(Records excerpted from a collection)
......

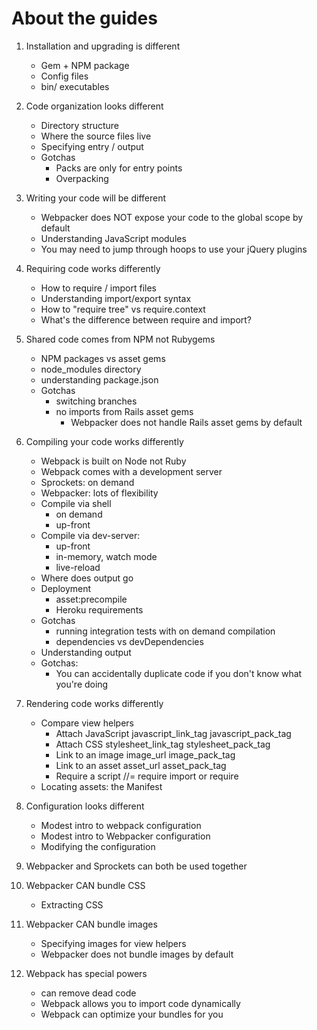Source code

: # About the guides

1. Installation and upgrading is different

   - Gem + NPM package
   - Config files
   - bin/ executables

1. Code organization looks different

   - Directory structure
   - Where the source files live
   - Specifying entry / output
   - Gotchas
     - Packs are only for entry points
     - Overpacking

1. Writing your code will be different

   - Webpacker does NOT expose your code to the global scope by default
   - Understanding JavaScript modules
   - You may need to jump through hoops to use your jQuery plugins

1. Requiring code works differently

   - How to require / import files
   - Understanding import/export syntax
   - How to "require tree" vs require.context
   - What's the difference between require and import?

1. Shared code comes from NPM not Rubygems

   - NPM packages vs asset gems
   - node_modules directory
   - understanding package.json
   - Gotchas
     - switching branches
     - no imports from Rails asset gems
       - Webpacker does not handle Rails asset gems by default

1. Compiling your code works differently

   - Webpack is built on Node not Ruby
   - Webpack comes with a development server
   - Sprockets: on demand
   - Webpacker: lots of flexibility
   - Compile via shell
     - on demand
     - up-front
   - Compile via dev-server:
     - up-front
     - in-memory, watch mode
     - live-reload
   - Where does output go
   - Deployment
     - asset:precompile
     - Heroku requirements
   - Gotchas
     - running integration tests with on demand compilation
     - dependencies vs devDependencies
   - Understanding output
   - Gotchas:
     - You can accidentally duplicate code if you don't know what you're doing

1. Rendering code works differently

   - Compare view helpers
     - Attach JavaScript javascript_link_tag javascript_pack_tag
     - Attach CSS stylesheet_link_tag stylesheet_pack_tag
     - Link to an image image_url image_pack_tag
     - Link to an asset asset_url asset_pack_tag
     - Require a script //= require import or require
   - Locating assets: the Manifest

1. Configuration looks different

   - Modest intro to webpack configuration
   - Modest intro to Webpacker configuration
   - Modifying the configuration

1. Webpacker and Sprockets can both be used together

1. Webpacker CAN bundle CSS

   - Extracting CSS

1. Webpacker CAN bundle images

   - Specifying images for view helpers
   - Webpacker does not bundle images by default

1. Webpack has special powers
   - can remove dead code
   - Webpack allows you to import code dynamically
   - Webpack can optimize your bundles for you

......

→ **Exercise directions**: Once a line of the records is found to contain "with", copy it out.

→ **Reply**:
   - Webpack comes with a development server
     - running integration tests with on demand compilation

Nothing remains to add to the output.